An early photograph of Engels, which has been asserted as showing him at age 20–25 (c. 1840–45)
Engels continued his involvement with radical journalism and politics. He frequented areas popular among members of the English labour and Chartist movements, whom he met. He also wrote for several journals, including The Northern Star, Robert Owen’s New Moral World and the Democratic Review.
Engels decided to return to Germany in 1844. On the way, he stopped in Paris to meet Marx. Marx had been living in Paris since late October 1843, after the Rheinische Zeitung was banned in March 1843 by Prussian governmental authorities. Prior to meeting Marx, Engels had become a fully developed materialist and ‘scientific socialist’, independently of Marx’s philosophical development.

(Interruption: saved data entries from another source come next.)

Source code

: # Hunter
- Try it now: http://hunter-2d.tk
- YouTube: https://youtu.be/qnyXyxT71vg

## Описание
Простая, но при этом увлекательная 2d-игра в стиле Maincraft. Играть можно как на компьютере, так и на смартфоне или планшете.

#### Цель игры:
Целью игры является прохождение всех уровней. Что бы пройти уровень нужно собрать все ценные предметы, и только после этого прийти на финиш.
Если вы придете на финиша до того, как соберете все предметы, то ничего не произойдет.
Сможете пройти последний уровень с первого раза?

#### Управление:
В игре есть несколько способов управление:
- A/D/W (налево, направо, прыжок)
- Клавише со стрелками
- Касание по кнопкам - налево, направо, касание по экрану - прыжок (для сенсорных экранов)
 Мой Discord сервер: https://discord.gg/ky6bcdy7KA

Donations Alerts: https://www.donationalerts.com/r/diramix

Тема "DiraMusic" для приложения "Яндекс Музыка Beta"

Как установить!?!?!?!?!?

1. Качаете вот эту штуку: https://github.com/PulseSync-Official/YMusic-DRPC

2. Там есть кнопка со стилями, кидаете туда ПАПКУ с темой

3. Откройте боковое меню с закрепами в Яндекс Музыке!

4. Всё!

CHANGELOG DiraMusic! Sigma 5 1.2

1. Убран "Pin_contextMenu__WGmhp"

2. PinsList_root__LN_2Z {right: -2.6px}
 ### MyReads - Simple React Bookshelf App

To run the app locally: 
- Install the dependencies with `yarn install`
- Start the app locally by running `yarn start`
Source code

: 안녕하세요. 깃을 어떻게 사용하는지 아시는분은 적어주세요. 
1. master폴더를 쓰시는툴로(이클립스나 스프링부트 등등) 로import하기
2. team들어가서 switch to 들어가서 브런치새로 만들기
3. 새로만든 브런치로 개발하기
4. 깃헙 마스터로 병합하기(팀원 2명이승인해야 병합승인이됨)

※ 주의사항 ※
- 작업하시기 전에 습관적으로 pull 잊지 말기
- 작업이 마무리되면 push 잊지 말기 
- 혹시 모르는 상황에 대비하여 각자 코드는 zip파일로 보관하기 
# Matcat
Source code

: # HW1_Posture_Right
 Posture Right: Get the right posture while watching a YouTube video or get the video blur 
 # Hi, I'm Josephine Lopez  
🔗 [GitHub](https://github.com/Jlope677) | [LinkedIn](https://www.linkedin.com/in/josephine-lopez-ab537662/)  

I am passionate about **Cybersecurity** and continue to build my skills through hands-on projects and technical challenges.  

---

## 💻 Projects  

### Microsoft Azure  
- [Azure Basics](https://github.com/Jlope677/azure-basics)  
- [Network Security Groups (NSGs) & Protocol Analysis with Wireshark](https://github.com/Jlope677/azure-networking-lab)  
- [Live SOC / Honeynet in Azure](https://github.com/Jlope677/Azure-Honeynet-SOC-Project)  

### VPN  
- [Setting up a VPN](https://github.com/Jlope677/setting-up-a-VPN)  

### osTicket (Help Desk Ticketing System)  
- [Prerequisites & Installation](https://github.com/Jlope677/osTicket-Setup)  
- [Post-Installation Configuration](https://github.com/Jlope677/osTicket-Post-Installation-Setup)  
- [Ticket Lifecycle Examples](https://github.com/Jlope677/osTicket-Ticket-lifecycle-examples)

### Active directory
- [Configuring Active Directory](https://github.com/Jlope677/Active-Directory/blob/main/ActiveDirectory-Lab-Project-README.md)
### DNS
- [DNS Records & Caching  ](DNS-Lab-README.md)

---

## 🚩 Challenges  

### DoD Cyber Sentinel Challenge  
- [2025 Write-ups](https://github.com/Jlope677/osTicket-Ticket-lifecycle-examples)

In Paris, Marx was publishing the Deutsch–Französische Jahrbücher with Arnold Ruge. Engels met Marx for a second time at the Café de la Régence on the Place du Palais in August 1844. The two quickly became close friends and remained so their entire lives. Marx had read and was impressed by The Condition, in which he had written “A class which bears all the disadvantages of the social order without enjoying its advantages … Who can demand that such a class respect this social order?” It was Engels’s idea that the working class would lead the revolution against the bourgeoisie as society advanced toward socialism. Marx took this up as part of his own analysis.
Engels stayed in Paris to help Marx write The Holy Family, a critique of the Young Hegelians and the Bauer brothers, which was published in late February 1845. During this time in Paris, both Marx and Engels began their association with and then joined the secret revolutionary society called the League of the Just. The League of the Just had been formed in 1837 in France to promote an egalitarian society through the overthrow of the existing governments. In 1839, the League of the Just participated in the 1839 rebellion fomented by the French utopian revolutionary socialist, Louis Blanqui.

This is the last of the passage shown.